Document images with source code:
——

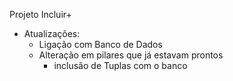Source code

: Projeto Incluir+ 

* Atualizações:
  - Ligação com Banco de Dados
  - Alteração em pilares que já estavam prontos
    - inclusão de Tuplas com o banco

——

Work instruction: Could you reproduce every record above exactly, leaving out any pictures?

Written answer:
Source code

: Projeto Incluir+ 

* Atualizações:
  - Ligação com Banco de Dados
  - Alteração em pilares que já estavam prontos
    - inclusão de Tuplas com o banco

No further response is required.